Rendered images with source text:
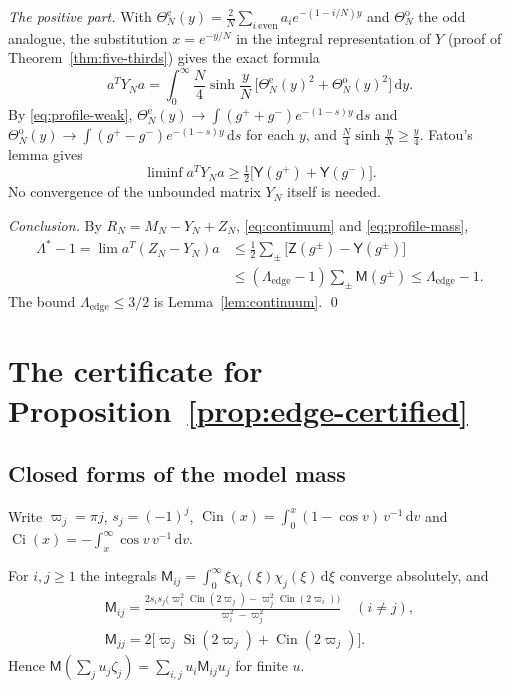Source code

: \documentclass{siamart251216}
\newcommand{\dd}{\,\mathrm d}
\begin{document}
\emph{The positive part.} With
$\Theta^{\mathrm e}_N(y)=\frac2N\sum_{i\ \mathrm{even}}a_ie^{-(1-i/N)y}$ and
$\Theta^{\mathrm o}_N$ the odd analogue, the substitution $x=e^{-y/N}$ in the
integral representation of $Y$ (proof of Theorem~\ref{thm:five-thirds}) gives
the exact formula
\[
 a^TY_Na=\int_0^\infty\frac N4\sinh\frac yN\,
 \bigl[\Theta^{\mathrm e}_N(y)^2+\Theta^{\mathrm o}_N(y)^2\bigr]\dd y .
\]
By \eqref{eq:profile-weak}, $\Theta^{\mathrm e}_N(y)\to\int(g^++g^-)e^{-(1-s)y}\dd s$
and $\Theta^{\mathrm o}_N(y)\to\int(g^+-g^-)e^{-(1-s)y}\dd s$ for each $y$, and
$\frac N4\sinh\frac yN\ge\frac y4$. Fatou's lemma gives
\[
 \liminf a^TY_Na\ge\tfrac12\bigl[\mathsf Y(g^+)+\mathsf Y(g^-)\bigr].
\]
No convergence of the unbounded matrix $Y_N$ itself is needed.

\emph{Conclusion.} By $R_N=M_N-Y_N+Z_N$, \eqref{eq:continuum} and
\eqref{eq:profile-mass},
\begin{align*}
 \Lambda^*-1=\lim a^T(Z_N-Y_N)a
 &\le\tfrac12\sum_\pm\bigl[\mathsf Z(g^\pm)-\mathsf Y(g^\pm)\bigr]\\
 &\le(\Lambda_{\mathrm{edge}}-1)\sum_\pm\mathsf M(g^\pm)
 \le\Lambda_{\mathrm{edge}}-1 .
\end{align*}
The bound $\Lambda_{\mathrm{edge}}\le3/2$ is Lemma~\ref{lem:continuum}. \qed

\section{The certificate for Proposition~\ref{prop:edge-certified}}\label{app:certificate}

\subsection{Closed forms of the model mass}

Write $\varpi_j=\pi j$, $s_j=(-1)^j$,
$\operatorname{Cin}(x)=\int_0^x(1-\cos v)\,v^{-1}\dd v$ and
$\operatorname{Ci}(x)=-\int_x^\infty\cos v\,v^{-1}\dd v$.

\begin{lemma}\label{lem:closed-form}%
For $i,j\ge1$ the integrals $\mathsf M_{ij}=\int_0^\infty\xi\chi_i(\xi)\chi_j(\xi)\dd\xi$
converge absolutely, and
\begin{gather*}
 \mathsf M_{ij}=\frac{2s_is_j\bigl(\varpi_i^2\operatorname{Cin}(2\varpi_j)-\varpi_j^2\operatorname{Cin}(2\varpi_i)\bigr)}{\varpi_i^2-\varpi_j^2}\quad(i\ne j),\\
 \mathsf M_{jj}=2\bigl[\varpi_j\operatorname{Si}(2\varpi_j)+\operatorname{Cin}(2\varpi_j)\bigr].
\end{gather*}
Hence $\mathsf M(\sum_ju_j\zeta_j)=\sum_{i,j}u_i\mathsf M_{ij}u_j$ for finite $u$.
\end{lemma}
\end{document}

* * *

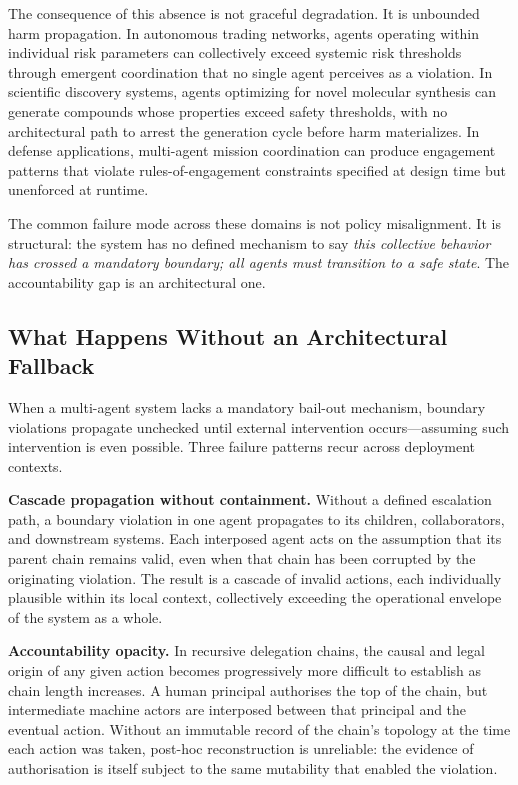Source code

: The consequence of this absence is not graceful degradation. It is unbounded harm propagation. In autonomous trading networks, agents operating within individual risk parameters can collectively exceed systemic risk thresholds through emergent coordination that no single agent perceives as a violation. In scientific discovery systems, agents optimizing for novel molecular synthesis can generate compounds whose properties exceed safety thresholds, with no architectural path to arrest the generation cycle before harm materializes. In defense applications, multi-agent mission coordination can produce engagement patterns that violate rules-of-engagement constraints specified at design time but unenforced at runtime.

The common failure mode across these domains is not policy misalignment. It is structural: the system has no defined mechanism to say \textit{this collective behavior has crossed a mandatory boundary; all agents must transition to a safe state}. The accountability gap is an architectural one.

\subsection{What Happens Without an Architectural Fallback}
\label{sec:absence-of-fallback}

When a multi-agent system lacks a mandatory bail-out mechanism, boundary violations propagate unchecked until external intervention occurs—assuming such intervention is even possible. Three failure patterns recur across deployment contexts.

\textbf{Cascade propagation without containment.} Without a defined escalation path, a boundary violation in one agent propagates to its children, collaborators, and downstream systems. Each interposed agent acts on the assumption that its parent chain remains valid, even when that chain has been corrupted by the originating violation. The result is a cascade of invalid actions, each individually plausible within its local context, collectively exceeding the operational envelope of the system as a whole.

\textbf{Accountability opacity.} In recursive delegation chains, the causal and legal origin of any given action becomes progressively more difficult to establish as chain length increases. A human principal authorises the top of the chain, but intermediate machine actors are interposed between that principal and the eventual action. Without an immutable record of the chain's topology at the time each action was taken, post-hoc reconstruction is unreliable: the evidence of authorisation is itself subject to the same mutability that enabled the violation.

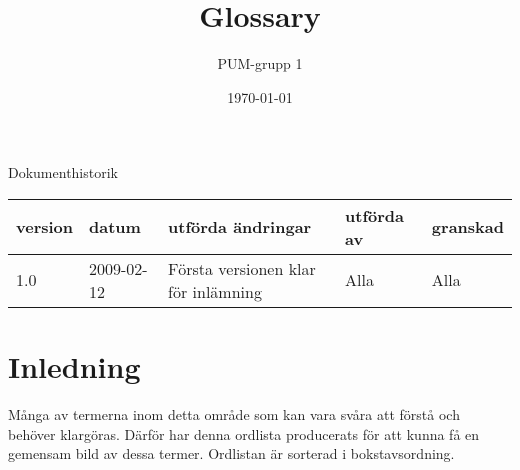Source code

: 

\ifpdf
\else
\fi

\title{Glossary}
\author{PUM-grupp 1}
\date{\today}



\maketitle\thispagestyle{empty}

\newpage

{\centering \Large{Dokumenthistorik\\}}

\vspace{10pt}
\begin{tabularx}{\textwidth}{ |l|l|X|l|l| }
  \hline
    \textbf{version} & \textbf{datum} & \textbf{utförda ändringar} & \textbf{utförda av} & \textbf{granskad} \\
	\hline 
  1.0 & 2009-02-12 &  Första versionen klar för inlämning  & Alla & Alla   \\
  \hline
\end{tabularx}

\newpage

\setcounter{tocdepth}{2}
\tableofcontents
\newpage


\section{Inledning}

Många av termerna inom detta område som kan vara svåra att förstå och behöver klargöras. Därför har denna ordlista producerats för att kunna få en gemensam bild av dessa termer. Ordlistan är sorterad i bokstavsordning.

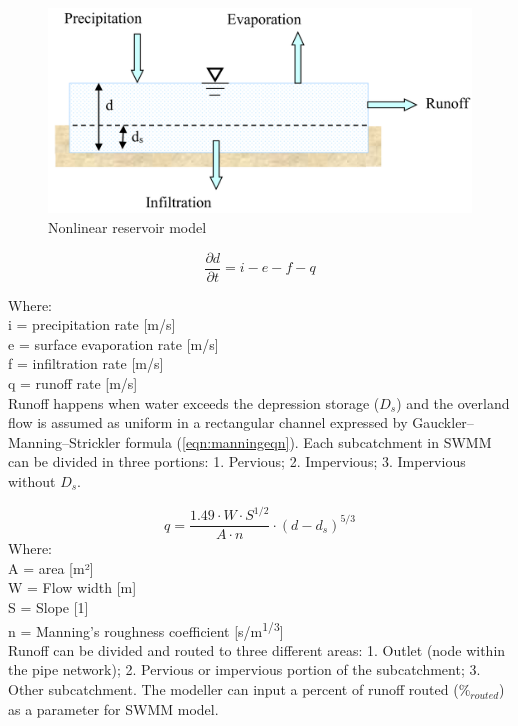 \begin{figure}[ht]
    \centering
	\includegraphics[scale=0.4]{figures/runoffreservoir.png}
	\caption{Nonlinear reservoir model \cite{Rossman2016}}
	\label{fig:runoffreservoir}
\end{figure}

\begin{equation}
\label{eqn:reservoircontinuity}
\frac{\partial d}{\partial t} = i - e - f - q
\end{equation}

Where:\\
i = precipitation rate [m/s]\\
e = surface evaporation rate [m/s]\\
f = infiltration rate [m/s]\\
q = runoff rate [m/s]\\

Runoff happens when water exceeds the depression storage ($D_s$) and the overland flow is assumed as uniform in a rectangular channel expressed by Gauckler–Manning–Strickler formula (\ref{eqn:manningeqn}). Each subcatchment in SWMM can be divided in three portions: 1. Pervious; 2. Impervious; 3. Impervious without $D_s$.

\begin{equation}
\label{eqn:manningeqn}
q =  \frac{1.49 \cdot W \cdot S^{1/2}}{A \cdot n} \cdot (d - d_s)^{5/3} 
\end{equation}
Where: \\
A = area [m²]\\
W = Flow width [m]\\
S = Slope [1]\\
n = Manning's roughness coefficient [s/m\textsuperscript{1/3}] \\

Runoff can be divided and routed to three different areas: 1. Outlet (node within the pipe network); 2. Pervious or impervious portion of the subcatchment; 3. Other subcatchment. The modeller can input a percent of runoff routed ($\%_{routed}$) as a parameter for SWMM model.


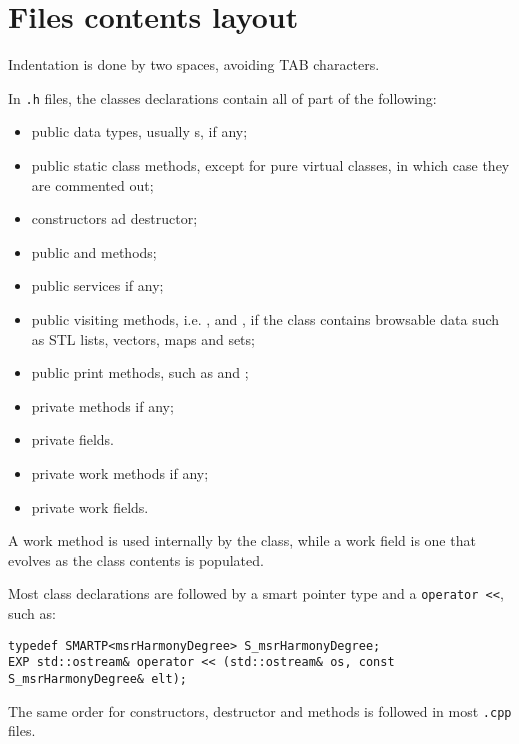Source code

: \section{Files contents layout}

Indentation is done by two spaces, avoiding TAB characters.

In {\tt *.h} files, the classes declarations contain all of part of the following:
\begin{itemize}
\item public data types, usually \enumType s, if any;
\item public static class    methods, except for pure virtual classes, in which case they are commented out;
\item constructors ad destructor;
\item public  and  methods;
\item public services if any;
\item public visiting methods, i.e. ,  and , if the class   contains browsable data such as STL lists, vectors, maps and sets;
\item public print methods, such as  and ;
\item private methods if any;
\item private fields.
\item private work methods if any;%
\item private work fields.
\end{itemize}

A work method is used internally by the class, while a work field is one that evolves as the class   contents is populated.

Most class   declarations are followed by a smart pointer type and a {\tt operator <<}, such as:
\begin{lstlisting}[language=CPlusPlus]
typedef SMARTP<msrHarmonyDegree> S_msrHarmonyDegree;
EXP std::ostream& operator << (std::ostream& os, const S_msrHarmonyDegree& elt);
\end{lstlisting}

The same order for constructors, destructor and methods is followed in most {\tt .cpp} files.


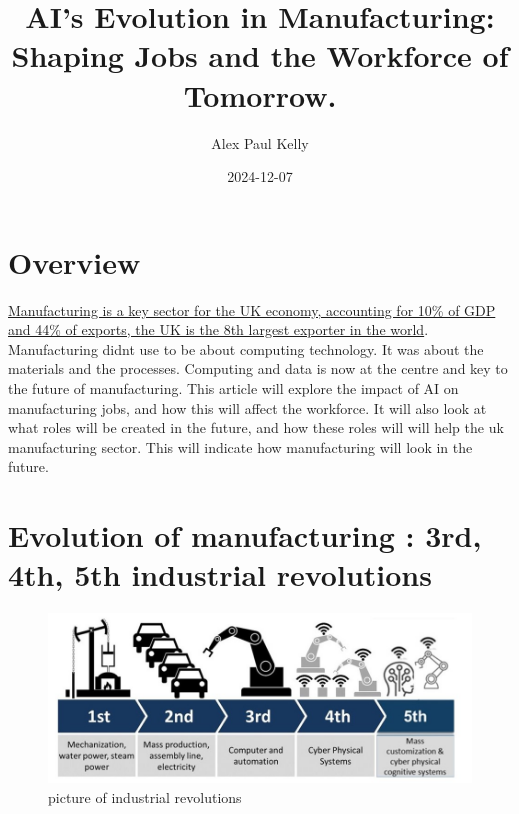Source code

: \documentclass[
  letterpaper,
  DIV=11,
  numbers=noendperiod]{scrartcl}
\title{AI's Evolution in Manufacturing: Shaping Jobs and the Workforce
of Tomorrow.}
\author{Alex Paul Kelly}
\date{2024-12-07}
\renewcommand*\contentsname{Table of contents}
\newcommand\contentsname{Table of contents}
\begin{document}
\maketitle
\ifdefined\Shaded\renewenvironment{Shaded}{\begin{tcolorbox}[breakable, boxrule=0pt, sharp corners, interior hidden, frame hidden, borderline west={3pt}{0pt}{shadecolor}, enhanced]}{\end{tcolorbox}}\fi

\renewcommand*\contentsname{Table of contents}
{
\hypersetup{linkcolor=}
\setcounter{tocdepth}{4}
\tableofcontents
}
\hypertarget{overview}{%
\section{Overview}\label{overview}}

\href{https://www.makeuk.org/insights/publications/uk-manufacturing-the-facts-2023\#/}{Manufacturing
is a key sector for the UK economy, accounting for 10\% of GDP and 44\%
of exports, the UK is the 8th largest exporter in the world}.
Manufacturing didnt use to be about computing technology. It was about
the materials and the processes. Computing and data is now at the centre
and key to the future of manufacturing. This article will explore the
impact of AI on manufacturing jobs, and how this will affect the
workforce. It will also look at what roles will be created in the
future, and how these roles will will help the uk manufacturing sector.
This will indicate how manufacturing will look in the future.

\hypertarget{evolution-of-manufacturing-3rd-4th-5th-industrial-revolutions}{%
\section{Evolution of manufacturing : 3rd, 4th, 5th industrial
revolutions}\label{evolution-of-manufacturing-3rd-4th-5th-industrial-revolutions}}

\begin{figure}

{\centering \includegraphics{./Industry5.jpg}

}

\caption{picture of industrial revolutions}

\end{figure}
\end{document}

---

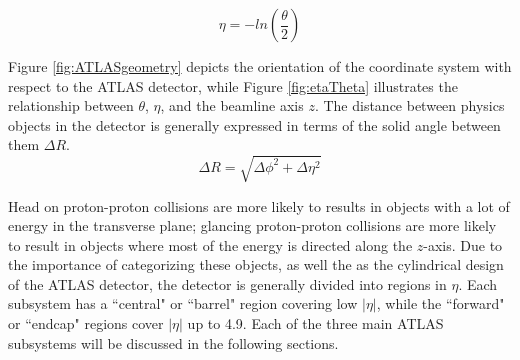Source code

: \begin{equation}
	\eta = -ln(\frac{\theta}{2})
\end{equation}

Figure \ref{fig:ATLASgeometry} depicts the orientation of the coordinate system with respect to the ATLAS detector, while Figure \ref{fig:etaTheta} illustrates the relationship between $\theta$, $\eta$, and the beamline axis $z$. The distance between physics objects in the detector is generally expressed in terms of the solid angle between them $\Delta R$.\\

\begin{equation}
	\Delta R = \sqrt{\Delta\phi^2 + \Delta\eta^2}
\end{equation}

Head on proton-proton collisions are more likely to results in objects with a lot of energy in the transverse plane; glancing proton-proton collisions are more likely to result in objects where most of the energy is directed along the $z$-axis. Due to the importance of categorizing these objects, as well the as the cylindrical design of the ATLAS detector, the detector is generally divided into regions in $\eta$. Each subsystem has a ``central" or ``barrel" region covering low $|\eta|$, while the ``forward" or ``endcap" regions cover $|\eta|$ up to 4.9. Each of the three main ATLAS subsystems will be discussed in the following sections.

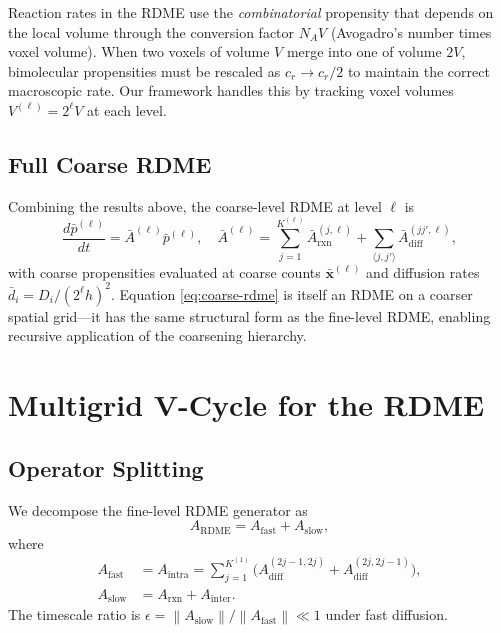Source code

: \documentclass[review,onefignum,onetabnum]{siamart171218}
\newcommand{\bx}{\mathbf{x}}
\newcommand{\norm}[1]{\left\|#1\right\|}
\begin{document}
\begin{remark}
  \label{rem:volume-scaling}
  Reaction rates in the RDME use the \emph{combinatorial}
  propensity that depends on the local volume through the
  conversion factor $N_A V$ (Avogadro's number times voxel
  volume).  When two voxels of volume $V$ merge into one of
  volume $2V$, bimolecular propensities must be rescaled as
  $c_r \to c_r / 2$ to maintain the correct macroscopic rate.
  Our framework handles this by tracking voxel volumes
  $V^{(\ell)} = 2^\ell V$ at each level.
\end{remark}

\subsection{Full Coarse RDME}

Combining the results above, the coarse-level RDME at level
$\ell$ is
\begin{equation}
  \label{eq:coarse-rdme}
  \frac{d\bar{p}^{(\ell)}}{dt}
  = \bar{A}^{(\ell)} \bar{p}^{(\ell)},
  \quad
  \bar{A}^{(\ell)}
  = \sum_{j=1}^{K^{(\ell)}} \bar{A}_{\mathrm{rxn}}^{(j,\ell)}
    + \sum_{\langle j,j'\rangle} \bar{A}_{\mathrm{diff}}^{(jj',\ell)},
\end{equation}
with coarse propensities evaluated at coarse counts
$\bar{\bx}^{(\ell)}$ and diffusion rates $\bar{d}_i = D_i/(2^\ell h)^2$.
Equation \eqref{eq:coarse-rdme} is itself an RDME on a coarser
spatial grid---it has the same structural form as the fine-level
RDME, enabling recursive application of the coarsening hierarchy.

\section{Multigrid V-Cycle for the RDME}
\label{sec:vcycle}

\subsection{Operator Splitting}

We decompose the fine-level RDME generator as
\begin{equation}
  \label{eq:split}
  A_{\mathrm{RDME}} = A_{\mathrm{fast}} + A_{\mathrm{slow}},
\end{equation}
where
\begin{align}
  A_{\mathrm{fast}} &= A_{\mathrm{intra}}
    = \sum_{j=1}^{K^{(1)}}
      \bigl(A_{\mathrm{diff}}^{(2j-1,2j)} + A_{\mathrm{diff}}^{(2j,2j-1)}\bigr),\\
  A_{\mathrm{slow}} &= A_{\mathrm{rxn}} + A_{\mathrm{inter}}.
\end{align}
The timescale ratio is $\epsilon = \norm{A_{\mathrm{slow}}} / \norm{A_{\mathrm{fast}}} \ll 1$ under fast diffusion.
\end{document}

#### EXERCISE
Among the entries above, how many lines include the word "collectively"? Give the number with no comment.

#### SOLUTION FOR THIS PROBLEM
2